** EXERCISE DIRECTIONS **
Repeat the data exactly. Pictures stay out.
INPUT Start Marker
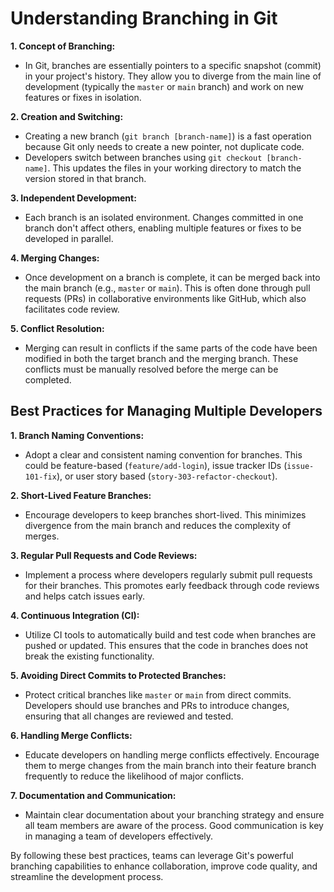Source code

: # Understanding Branching in Git

**1. Concept of Branching:**

- In Git, branches are essentially pointers to a specific snapshot (commit) in your project's history. They allow you to diverge from the main line of development (typically the `master` or `main` branch) and work on new features or fixes in isolation.

**2. Creation and Switching:**

- Creating a new branch (`git branch [branch-name]`) is a fast operation because Git only needs to create a new pointer, not duplicate code.
- Developers switch between branches using `git checkout [branch-name]`. This updates the files in your working directory to match the version stored in that branch.

**3. Independent Development:**

- Each branch is an isolated environment. Changes committed in one branch don't affect others, enabling multiple features or fixes to be developed in parallel.

**4. Merging Changes:**

- Once development on a branch is complete, it can be merged back into the main branch (e.g., `master` or `main`). This is often done through pull requests (PRs) in collaborative environments like GitHub, which also facilitates code review.

**5. Conflict Resolution:**

- Merging can result in conflicts if the same parts of the code have been modified in both the target branch and the merging branch. These conflicts must be manually resolved before the merge can be completed.

## Best Practices for Managing Multiple Developers

**1. Branch Naming Conventions:**

- Adopt a clear and consistent naming convention for branches. This could be feature-based (`feature/add-login`), issue tracker IDs (`issue-101-fix`), or user story based (`story-303-refactor-checkout`).

**2. Short-Lived Feature Branches:**

- Encourage developers to keep branches short-lived. This minimizes divergence from the main branch and reduces the complexity of merges.

**3. Regular Pull Requests and Code Reviews:**

- Implement a process where developers regularly submit pull requests for their branches. This promotes early feedback through code reviews and helps catch issues early.

**4. Continuous Integration (CI):**

- Utilize CI tools to automatically build and test code when branches are pushed or updated. This ensures that the code in branches does not break the existing functionality.

**5. Avoiding Direct Commits to Protected Branches:**

- Protect critical branches like `master` or `main` from direct commits. Developers should use branches and PRs to introduce changes, ensuring that all changes are reviewed and tested.

**6. Handling Merge Conflicts:**

- Educate developers on handling merge conflicts effectively. Encourage them to merge changes from the main branch into their feature branch frequently to reduce the likelihood of major conflicts.

**7. Documentation and Communication:**

- Maintain clear documentation about your branching strategy and ensure all team members are aware of the process. Good communication is key in managing a team of developers effectively.

By following these best practices, teams can leverage Git's powerful branching capabilities to enhance collaboration, improve code quality, and streamline the development process.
INPUT End Marker
** WRITTEN RESPONSE **
Source code

: # Understanding Branching in Git

**1. Concept of Branching:**

- In Git, branches are essentially pointers to a specific snapshot (commit) in your project's history. They allow you to diverge from the main line of development (typically the `master` or `main` branch) and work on new features or fixes in isolation.

**2. Creation and Switching:**

- Creating a new branch (`git branch [branch-name]`) is a fast operation because Git only needs to create a new pointer, not duplicate code.
- Developers switch between branches using `git checkout [branch-name]`. This updates the files in your working directory to match the version stored in that branch.

**3. Independent Development:**

- Each branch is an isolated environment. Changes committed in one branch don't affect others, enabling multiple features or fixes to be developed in parallel.

**4. Merging Changes:**

- Once development on a branch is complete, it can be merged back into the main branch (e.g., `master` or `main`). This is often done through pull requests (PRs) in collaborative environments like GitHub, which also facilitates code review.

**5. Conflict Resolution:**

- Merging can result in conflicts if the same parts of the code have been modified in both the target branch and the merging branch. These conflicts must be manually resolved before the merge can be completed.

## Best Practices for Managing Multiple Developers

**1. Branch Naming Conventions:**

- Adopt a clear and consistent naming convention for branches. This could be feature-based (`feature/add-login`), issue tracker IDs (`issue-101-fix`), or user story based (`story-303-refactor-checkout`).

**2. Short-Lived Feature Branches:**

- Encourage developers to keep branches short-lived. This minimizes divergence from the main branch and reduces the complexity of merges.

**3. Regular Pull Requests and Code Reviews:**

- Implement a process where developers regularly submit pull requests for their branches. This promotes early feedback through code reviews and helps catch issues early.

**4. Continuous Integration (CI):**

- Utilize CI tools to automatically build and test code when branches are pushed or updated. This ensures that the code in branches does not break the existing functionality.

**5. Avoiding Direct Commits to Protected Branches:**

- Protect critical branches like `master` or `main` from direct commits. Developers should use branches and PRs to introduce changes, ensuring that all changes are reviewed and tested.

**6. Handling Merge Conflicts:**

- Educate developers on handling merge conflicts effectively. Encourage them to merge changes from the main branch into their feature branch frequently to reduce the likelihood of major conflicts.

**7. Documentation and Communication:**

- Maintain clear documentation about your branching strategy and ensure all team members are aware of the process. Good communication is key in managing a team of developers effectively.

By following these best practices, teams can leverage Git's powerful branching capabilities to enhance collaboration, improve code quality, and streamline the development process.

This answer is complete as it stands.